En este experimento, células CD34+ (de sangre movilizada o sangre del cordón umbilical) son transducidas in vitro con vectores retrovirales MYC-ER, Bcl-2 y GFP (para detección posterior de células trasplantadas), empacadas utilizando envolturas anfotrópicas (de acuerdo con los métodos de la presente invención). Se seleccionan las lt-HSC por medio de propagación in vitro en presencia de 40HT y de factores de crecimiento, como se describió anteriormente utilizando las HSC de múrido. Se evalúa la pluripotencia de las células seleccionadas por medio de trasplantación de líneas lt-HSC en ratones NOD/SCID o NOD/SCID/β-2M-/-o Rag-1-/-o Rag-2-/-, después de 6 - 12 semanas más tarde por medio del análisis de todos los linajes de células sanguíneas por citometría de flujo de inmunofluorescencia. Más particularmente, después de la generación de líneas de células ctlt-HSC utilizando el método de la presente invención, se pueden utilizar dos aproximaciones diferentes y complementarias para examinar su pluripotencia. En una primera aproximación, se introducen diferentes cantidades de líneas de células ctlt-HSC clonales en ratones NOD/SCID irradiados en forma subletal o en ratones NOD/SCID/β-2M-/-. En este caso, se transfieren 103 - 105 células derivadas de líneas de células ctlt-HSC humanas en forma intravenosa después de que los ratones son sometidos a un régimen de irradiación subletal (0,3 Gy). Los ratones son analizados por reconstitución a las 6 - 12 semanas después de la trasplantación. Segundo, se introducen103 - 105 células derivadas de líneas de células ctlt-HSC humanas en el hígado de ratones Rag-1-/- o Rag-2-/- neonatales por medio de inyección directa. Esos xenotransplantes serán también analizados por reconstitución apropiada 6 - 12 semanas después de la trasplantación.
El siguiente ejemplo describe el uso de aproximaciones condicionales para anular la expresión de MYC y Bcl-2 de las ctlt-HSC después de trasplantación.
En este experimento, se hace reingeniería genética de virus (vectores virales) utilizados para transformar células madre para contener dos sitios loxP que flanquean los marcos de lectura abierta de MYC-ER, Bcl-2 y GFP (ORFS). Cuando las células son trasplantadas, se utilizará una forma regulada de la proteína de fusión Cre o CRE-TAT para suprimir las secuencias que codifican al oncogén, eliminando así el riesgo de insertar neoplasias malignas conducidas en receptores. Esta aproximación es primero desarrollada en ratones, luego aplicada a las lt-HSC humanas.

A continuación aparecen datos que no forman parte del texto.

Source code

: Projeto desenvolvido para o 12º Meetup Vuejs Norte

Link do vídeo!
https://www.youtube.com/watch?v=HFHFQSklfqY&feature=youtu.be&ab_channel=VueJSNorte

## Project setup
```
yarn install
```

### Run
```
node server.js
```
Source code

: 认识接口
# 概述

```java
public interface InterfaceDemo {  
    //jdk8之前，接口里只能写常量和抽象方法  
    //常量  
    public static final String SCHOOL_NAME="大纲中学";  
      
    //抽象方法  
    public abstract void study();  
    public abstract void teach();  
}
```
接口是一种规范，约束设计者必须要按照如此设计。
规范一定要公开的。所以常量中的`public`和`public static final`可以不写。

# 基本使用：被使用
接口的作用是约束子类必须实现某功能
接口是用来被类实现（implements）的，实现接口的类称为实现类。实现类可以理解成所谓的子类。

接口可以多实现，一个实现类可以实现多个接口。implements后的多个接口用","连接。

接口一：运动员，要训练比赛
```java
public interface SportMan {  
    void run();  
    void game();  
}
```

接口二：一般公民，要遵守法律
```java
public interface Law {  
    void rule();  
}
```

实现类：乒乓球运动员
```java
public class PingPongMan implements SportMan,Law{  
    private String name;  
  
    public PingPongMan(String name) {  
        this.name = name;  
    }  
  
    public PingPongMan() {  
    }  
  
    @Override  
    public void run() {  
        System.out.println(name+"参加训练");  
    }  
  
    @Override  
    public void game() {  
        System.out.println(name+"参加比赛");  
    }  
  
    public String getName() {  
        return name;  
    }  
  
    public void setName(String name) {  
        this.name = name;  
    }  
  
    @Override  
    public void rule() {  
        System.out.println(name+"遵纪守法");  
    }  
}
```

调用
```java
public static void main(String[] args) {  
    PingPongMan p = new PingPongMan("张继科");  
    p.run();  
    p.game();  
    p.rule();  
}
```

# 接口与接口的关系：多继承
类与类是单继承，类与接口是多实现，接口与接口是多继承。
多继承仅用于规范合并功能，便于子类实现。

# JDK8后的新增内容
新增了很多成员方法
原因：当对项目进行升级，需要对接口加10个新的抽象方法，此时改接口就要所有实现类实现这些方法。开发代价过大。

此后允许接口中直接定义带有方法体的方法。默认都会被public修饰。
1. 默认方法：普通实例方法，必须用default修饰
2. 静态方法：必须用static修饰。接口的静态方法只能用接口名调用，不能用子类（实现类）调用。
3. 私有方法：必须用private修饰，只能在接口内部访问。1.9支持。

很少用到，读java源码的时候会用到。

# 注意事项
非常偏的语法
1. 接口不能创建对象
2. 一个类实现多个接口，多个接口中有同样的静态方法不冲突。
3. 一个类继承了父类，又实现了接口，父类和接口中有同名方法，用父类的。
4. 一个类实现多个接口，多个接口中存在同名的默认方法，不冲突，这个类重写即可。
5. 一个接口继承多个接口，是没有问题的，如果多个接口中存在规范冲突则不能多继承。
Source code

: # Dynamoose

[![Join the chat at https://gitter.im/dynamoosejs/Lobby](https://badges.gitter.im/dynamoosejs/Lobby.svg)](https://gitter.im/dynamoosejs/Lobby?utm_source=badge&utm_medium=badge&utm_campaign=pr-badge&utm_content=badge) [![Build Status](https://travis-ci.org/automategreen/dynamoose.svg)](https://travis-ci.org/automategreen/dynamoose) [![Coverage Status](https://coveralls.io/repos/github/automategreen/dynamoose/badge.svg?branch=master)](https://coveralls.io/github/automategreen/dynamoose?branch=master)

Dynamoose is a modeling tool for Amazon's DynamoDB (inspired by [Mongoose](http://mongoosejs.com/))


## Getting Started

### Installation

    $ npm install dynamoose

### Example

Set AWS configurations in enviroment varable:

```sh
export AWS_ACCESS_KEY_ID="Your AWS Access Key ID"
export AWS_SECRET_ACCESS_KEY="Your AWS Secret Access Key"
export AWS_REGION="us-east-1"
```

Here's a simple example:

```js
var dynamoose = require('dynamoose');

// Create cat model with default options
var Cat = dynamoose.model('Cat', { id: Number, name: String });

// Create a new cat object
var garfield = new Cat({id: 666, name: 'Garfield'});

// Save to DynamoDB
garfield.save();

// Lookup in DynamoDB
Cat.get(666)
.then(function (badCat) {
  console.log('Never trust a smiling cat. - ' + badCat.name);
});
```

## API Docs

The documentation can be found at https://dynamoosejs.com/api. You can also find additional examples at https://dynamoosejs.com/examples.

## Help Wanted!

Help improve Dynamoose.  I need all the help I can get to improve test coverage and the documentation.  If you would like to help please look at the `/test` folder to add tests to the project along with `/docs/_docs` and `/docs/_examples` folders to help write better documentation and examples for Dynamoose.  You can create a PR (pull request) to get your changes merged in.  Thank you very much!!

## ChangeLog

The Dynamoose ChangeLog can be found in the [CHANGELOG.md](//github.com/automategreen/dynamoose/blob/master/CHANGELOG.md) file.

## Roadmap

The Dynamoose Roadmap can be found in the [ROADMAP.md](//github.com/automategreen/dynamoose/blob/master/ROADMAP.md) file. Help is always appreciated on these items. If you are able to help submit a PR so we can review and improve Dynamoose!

En una segunda aproximación, se usan las lt-HSC de ratones TRE-MYC para generar las líneas de células con retrovirus que codifican Bcl-2 o rtTA. Estas son trasplantadas en ratones. Los ratones son alimentados con Doxiciclina para anular la expresión de MYC. Se pueden utilizar las lt-HSC obtenidas a partir de ratones bigénicos TRE-MYCxTRE-Bcl-2 que pueden ser transducidos con un retrovirus pMIG-rtTA para eliminar la expresión de MYC y Bcl2.
El siguiente ejemplo describe el uso de fusiones de proteína Tat del VIH-1 con MYC y/o Bcl-2 para lograr la transformación condicional sin modificación genética de las lt-HSC.
Las proteínas de fusión MYC-Tat y Bcl-2-Tat son generadas y purificadas utilizando protocolos establecidos. Las proteínas de fusión son analizadas por medio del tratamiento de células en las cuales se pueden analizar fácilmente los efectos de Bcl-2 sobreexpresado (por ejemplo, células T activadas, líneas de células de linfoma de células B que se vuelven resistentes a BCMA-Fc, etc.) o MYC (por ejemplo, células B anérgicas, células T no intervenidas, células T activadas). Se utilizan combinaciones de proteínas MYC-Tat y Bcl-2-Tat para permitir la propagación de las lt-HSC antes de la trasplantación. Esta aproximación es fácilmente desarrollada y analizada en el sistema de ratón, luego aplicado a humanos.
La descripción completa de cada una de las Solicitudes Provisionales de Patente Estadounidense No. 60/728.131 y No. 60/765.993 es incorporada aquí como referencia.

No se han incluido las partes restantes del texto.